A Special Shout-Out to RTO – Literally the Devil
There are other issues too – going back to my point about leadership (and culture), I see many companies insisting on mandatory in-office time. Why? Your only metrics should be performance and effectiveness. Sure, you may want a system under which employees can demonstrate they work independently and reliably enough unsupervised, but why do you care where they do so once they’ve proven their worth? If you are not capable of verifying that, you shouldn’t be in charge. (Good) management is hard, that’s why it pays. I refer you back to my previous point about people leaving because of companies – and their culture, or lack thereof.
It’s Human Nature, Stupid
Every job – white or blue collar alike – deals with the kinds of challenges you may see anytime more than 2 human beings get together. Ignorance, insecurity, inertia, laziness, lack of critical thinking, ego, unwillingness to use your imagination – these are all human traits, and a big part of why politics are a thing. If you’re a knowledgeable veteran with a proven track record, at some point it just gets old.
This is why I love working with startups, and enjoy mentorship. When you’re able to share experience and insight with people who are motivated to at least listen and think about what you have to say, even if they then don’t act on it, it’s far more rewarding than a high-stress corporate environment where you’re not only fighting fires with insufficient resources, but also dealing with rigid structures and hierarchies. Obviously this is far from universal, and some people are much more comfortable dealing with organisational environments than the often hair-raising uncertainty of going long periods of time without billable hours.

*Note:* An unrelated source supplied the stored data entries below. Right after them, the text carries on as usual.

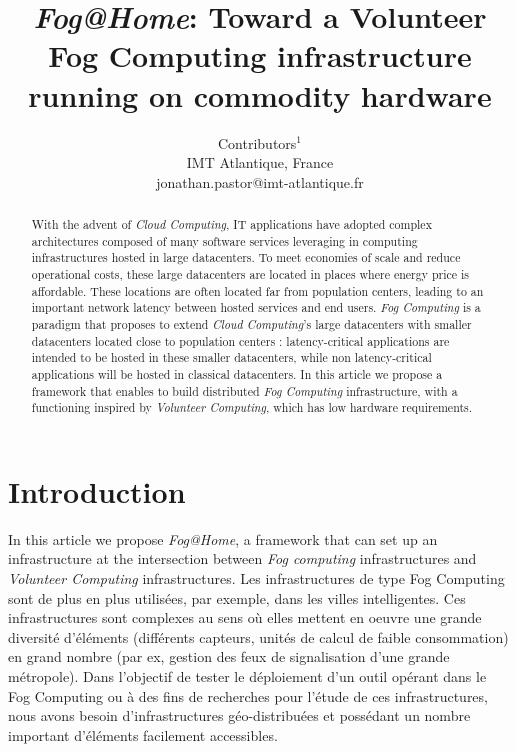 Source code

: \documentclass[letterpaper, 10 pt, conference]{ieeeconf}
\title{\LARGE \bf
\textit{Fog@Home}: Toward a Volunteer Fog Computing infrastructure \\running on commodity hardware
}
\author{Contributors$^{1}$%
\\IMT Atlantique, France
\\jonathan.pastor@imt-atlantique.fr
}
\begin{document}
\maketitle
\thispagestyle{empty}
\pagestyle{empty}


\begin{abstract}
With the advent of \textit{Cloud Computing}, IT applications have adopted complex architectures composed of many software services leveraging in computing infrastructures hosted in large datacenters. 
To meet economies of scale and reduce operational costs, these large datacenters are located in places where energy price is affordable.
These locations are often located far from population centers, leading to an important network latency between hosted services and end users.
\textit{Fog Computing} is a paradigm that proposes to extend \textit{Cloud Computing}'s large datacenters with smaller datacenters located close to population centers : latency-critical applications are intended to be hosted in these smaller datacenters, while non latency-critical applications will be hosted in classical datacenters.
In this article we propose a framework that enables to build distributed \textit{Fog Computing} infrastructure, with a functioning inspired by \textit{Volunteer Computing}, which has low hardware requirements.
\end{abstract}

\section{Introduction}
In this article we propose \textit{Fog@Home}, a framework that can set up an infrastructure at the intersection between \textit{Fog computing} infrastructures and \textit{Volunteer Computing} infrastructures.
Les infrastructures de type Fog Computing sont de plus en plus utilisées, par exemple, dans les villes intelligentes. Ces infrastructures sont complexes au sens où elles mettent en oeuvre une grande diversité d'éléments (différents capteurs, unités de calcul de faible consommation) en grand nombre (par ex, gestion des feux de signalisation d'une grande métropole). Dans l'objectif de tester le déploiement d'un outil opérant dans le Fog Computing ou à des fins de recherches pour l'étude de ces infrastructures, nous avons besoin d'infrastructures géo-distribuées et possédant un nombre important d'éléments facilement accessibles.
\end{document}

All of the above are not specific to information security. But, as with IT as a whole, this sector is also seeing a drastic acceleration of pace due to AI, the evolution of threats, and changes in the way business is done. I don’t have an easy answer beyond, if you’re concerned about insufficient security experts as a leader, have some empathy. There is a reason why we need initiatives like Cybermindz to help people deal with stress, overwork, and anxiety.
So Why Bother?
I maintain that it takes around 10 years to develop a good information security professional – whether in terms of subject matter expertise, or the extremely broad set of skills and knowledge you need in order to be able to do the job well. You have to know technology, business (especially if you’re the CISO), law, psychology, geopolitics and other seemingly tangential areas to varying degrees, depending on what you actually do. This means you have to have the kind brain that enjoys challenges and learning, and a great deal of intellectual stimulation, even if you also run into difficult people and seemingly intractable scenarios on a regular basis.
Even with all the issues and gripes I listed above, infosec – whether you’re a pen tester, architect, programmer, trainer, risk manager, compliance auditor, sysadmin, vulnerability manager, you name it – is a fascinating, broad, evolving field full of amazing people. It’s rarely dull. I think it’s the ability to regularly deal with stimulating people and topics that keeps many people going, despite the challenges and adversity.
The question is, how do we keep that equilibrium? In one of my first jobs, I quickly came to the conclusion that the way to get the best out of your staff is to hire competent people, trust them, and pay them well. That still holds true, almost 30 years later.